[Exercise] Below is a listing with pictures in it. Copy it exactly without them.
=== Begin Enclosure ===
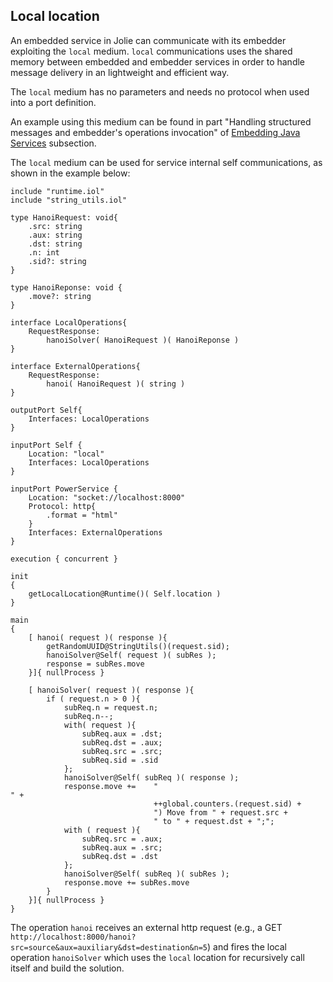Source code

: ## Local location

An embedded service in Jolie can communicate with its embedder exploiting the `local` medium. `local` communications uses the shared memory between embedded and embedder services in order to handle message delivery in an lightweight and efficient way.

The `local` medium has no parameters and needs no protocol when used into a port definition.

An example using this medium can be found in part "Handling structured messages and embedder's operations invocation" of [Embedding Java Services](/documentation/architectural_composition/embedding_java.html) subsection.

The `local` medium can be used for service internal self communications, as shown in the example below:

<pre><code class="language-jolie code">include "runtime.iol"
include "string_utils.iol"

type HanoiRequest: void{
	.src: string
	.aux: string
	.dst: string
	.n: int
	.sid?: string
}

type HanoiReponse: void {
	.move?: string
}

interface LocalOperations{
	RequestResponse:
		hanoiSolver( HanoiRequest )( HanoiReponse )
}

interface ExternalOperations{
	RequestResponse:
		hanoi( HanoiRequest )( string )
}

outputPort Self{
	Interfaces: LocalOperations
}

inputPort Self {
	Location: "local"
	Interfaces: LocalOperations
}

inputPort PowerService {
	Location: "socket://localhost:8000"
	Protocol: http{
		.format = "html"
	}
	Interfaces: ExternalOperations
}

execution { concurrent }

init
{
	getLocalLocation@Runtime()( Self.location )
}

main
{
	[ hanoi( request )( response ){
		getRandomUUID@StringUtils()(request.sid);
		hanoiSolver@Self( request )( subRes );
		response = subRes.move
	}]{ nullProcess }

	[ hanoiSolver( request )( response ){
		if ( request.n > 0 ){
			subReq.n = request.n;
			subReq.n--;
			with( request ){
				subReq.aux = .dst;
				subReq.dst = .aux;
				subReq.src = .src;
				subReq.sid = .sid
			};
			hanoiSolver@Self( subReq )( response );
			response.move += 	"<br>" + 
								++global.counters.(request.sid) + 
								") Move from " + request.src +
								" to " + request.dst + ";";
			with ( request ){
				subReq.src = .aux;
				subReq.aux = .src;
				subReq.dst = .dst
			};
			hanoiSolver@Self( subReq )( subRes );
			response.move += subRes.move
		}
	}]{ nullProcess }
}
</code></pre>

The operation `hanoi` receives an external http request (e.g., a GET `http://localhost:8000/hanoi?src=source&aux=auxiliary&dst=destination&n=5`) and fires the local operation `hanoiSolver` which uses the `local` location for recursively call itself and build the solution.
=== End Enclosure ===
[Your solution]
Source code

: ## Local location

An embedded service in Jolie can communicate with its embedder exploiting the `local` medium. `local` communications uses the shared memory between embedded and embedder services in order to handle message delivery in an lightweight and efficient way.

The `local` medium has no parameters and needs no protocol when used into a port definition.

An example using this medium can be found in part "Handling structured messages and embedder's operations invocation" of [Embedding Java Services](/documentation/architectural_composition/embedding_java.html) subsection.

The `local` medium can be used for service internal self communications, as shown in the example below:

<pre><code class="language-jolie code">include "runtime.iol"
include "string_utils.iol"

type HanoiRequest: void{
	.src: string
	.aux: string
	.dst: string
	.n: int
	.sid?: string
}

type HanoiReponse: void {
	.move?: string
}

interface LocalOperations{
	RequestResponse:
		hanoiSolver( HanoiRequest )( HanoiReponse )
}

interface ExternalOperations{
	RequestResponse:
		hanoi( HanoiRequest )( string )
}

outputPort Self{
	Interfaces: LocalOperations
}

inputPort Self {
	Location: "local"
	Interfaces: LocalOperations
}

inputPort PowerService {
	Location: "socket://localhost:8000"
	Protocol: http{
		.format = "html"
	}
	Interfaces: ExternalOperations
}

execution { concurrent }

init
{
	getLocalLocation@Runtime()( Self.location )
}

main
{
	[ hanoi( request )( response ){
		getRandomUUID@StringUtils()(request.sid);
		hanoiSolver@Self( request )( subRes );
		response = subRes.move
	}]{ nullProcess }

	[ hanoiSolver( request )( response ){
		if ( request.n > 0 ){
			subReq.n = request.n;
			subReq.n--;
			with( request ){
				subReq.aux = .dst;
				subReq.dst = .aux;
				subReq.src = .src;
				subReq.sid = .sid
			};
			hanoiSolver@Self( subReq )( response );
			response.move += 	"<br>" + 
								++global.counters.(request.sid) + 
								") Move from " + request.src +
								" to " + request.dst + ";";
			with ( request ){
				subReq.src = .aux;
				subReq.aux = .src;
				subReq.dst = .dst
			};
			hanoiSolver@Self( subReq )( subRes );
			response.move += subRes.move
		}
	}]{ nullProcess }
}
</code></pre>

The operation `hanoi` receives an external http request (e.g., a GET `http://localhost:8000/hanoi?src=source&aux=auxiliary&dst=destination&n=5`) and fires the local operation `hanoiSolver` which uses the `local` location for recursively call itself and build the solution.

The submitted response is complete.